Five people have been killed in Hainan and three in Guangxi Zhuang Autonomous Region since the typhoon made landfall yesterday, Xinhua News Agency reported today. Some 70,000 residents near the storm’s landfall in China were evacuated and the island province of Hainan shut all airports, ports, trains and bus stations, with canceled flights affecting more than 6,900 passengers, Xinhua earlier reported, citing provincial authorities.
China is bracing for the storm, which left at least 77 dead and millions without electricity in the Philippines earlier this week. Rammasun, which swept across Hainan with winds gusting to 216 kilometers (134 miles) an hour yesterday, is the strongest storm to hit southern China in four decades, Xinhua said, citing the National Meteorological Center .

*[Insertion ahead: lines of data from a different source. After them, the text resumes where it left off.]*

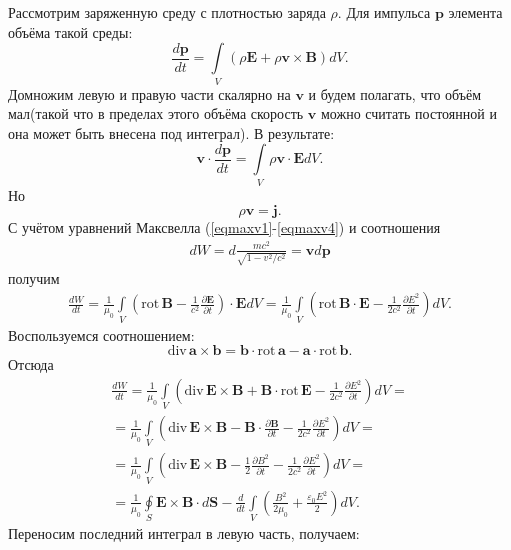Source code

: \documentclass[a4paper,14pt]{extreport} %
\newcommand{\dff}[2]{\frac{\partial #1}{\partial #2}}
\newcommand{\Df}[1]{\frac{d}{d #1}}
\newcommand{\Dff}[2]{\frac{d #1}{d #2}}
\renewcommand{\vec}[1]{\bm{#1}}
\renewcommand{\div}{\mathrm{div}\,}
\newcommand{\rot}{\mathrm{rot}\,}
\newcommand{\eps}{\varepsilon}
\begin{document}
	Рассмотрим заряженную среду с плотностью заряда $\rho$. Для импульса $\vec{p}$ элемента объёма такой среды:
	\begin{equation*}
		\Dff{\vec{p}}{t} = \int\limits_{V} (\rho \vec{E} + \rho \vec{v}\times\vec{B} ) dV.
	\end{equation*}
	Домножим левую и правую части скалярно на $\vec{v}$ и будем полагать, что объём мал(такой что в пределах этого объёма скорость $\vec{v}$ можно считать постоянной и она может быть внесена под интеграл). В результате:
	\begin{equation*}
		\vec{v}\cdot\Dff{\vec{p}}{t} = \int\limits_{V} \rho \vec{v}\cdot\vec{E} dV.
	\end{equation*}
	Но
	\begin{equation*}
		\rho \vec{v} = \vec{j}.
	\end{equation*}
	С учётом уравнений Максвелла (\ref{eqmaxv1}-\ref{eqmaxv4}) и соотношения
	\begin{gather*}
		dW = d \frac{mc^2}{\sqrt{1 - v^2/c^2}} = \vec{v} d \vec{p}
	\end{gather*}
	получим 
	\begin{gather*}
		\Dff{W}{t} = 
		\frac{1}{\mu_0} \int\limits_{V} \left( \rot \vec{B} - \frac{1}{c^2} \dff{\vec{E}}{t} \right) \cdot \vec{E}dV =
		\frac{1}{\mu_0} \int\limits_{V} \left( \rot \vec{B} \cdot \vec{E} - \frac{1}{2 c^2} \dff{E^2}{t} \right) dV.
	\end{gather*}
	Воспользуемся соотношением:
	\begin{equation*}
		\div \vec{a}\times\vec{b} = \vec{b}\cdot \rot \vec{a} - \vec{a}\cdot \rot \vec{b}.
	\end{equation*}
	Отсюда
	\begin{gather*}
		\Dff{W}{t} = 
		\frac{1}{\mu_0} \int\limits_{V} \left( \div \vec{E}\times\vec{B} + \vec{B}\cdot \rot \vec{E} - \frac{1}{2 c^2} \dff{E^2}{t} \right) dV = \\
		= 
		\frac{1}{\mu_0} \int\limits_{V} \left( \div \vec{E}\times\vec{B} - \vec{B}\cdot\dff{\vec{B}}{t}  - \frac{1}{2 c^2} \dff{E^2}{t} \right) dV = \\ 
		=
		\frac{1}{\mu_0} \int\limits_{V} \left( \div \vec{E}\times\vec{B} - \frac{1}{2}\dff{B^2}{t}  - \frac{1}{2 c^2} \dff{E^2}{t} \right) dV = \\
		=
		\frac{1}{\mu_0} \oint\limits_{S} \vec{E}\times\vec{B}\cdot d\vec{S} -
		\Df{t} \int\limits_{V} \left( \frac{B^2}{2\mu_0} + \frac{\eps_0 E^2}{2}\right) dV.
	\end{gather*}
	Переносим последний интеграл в левую часть, получаем:
\end{document}
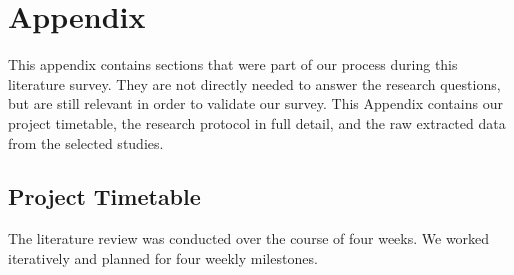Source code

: \documentclass[]{book}
\begin{document}
\section{Appendix}\label{appendix-1}

This appendix contains sections that were part of our process during
this literature survey. They are not directly needed to answer the
research questions, but are still relevant in order to validate our
survey. This Appendix contains our project timetable, the research
protocol in full detail, and the raw extracted data from the selected
studies.

\subsection{Project Timetable}\label{project-timetable}

The literature review was conducted over the course of four weeks. We
worked iteratively and planned for four weekly milestones.
\end{document}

The center maintained its typhoon alert at red, the highest of four levels, as of 6 a.m., forecasting heavy rainfall over the next 24 hours in most of Hainan and parts of Guangdong, Guangxi and Yunnan provinces.
One man who died in southern China was struck by debris when his house collapsed, Xinhua reported, citing local government authorities. Haikou, a city in Hainan, halted the bulk of its water supply after the storm hit, the Hainan Daily reported on its microblog, citing the local water company.
Rammasun displaced about 1.6 million people and caused an estimated 5.9 billion pesos ($135 million) of damage as it struck the Philippines earlier in the week, according to the National Disaster Risk Reduction and Management Council. At least five people remain missing in the wake of the storm, which damaged or destroyed tens of thousands of homes.
The typhoon is forecast to move inland, hitting mountainous southern China and northern Vietnam with downpours that threaten landslides and flooding, authorities in both nations warned on government websites.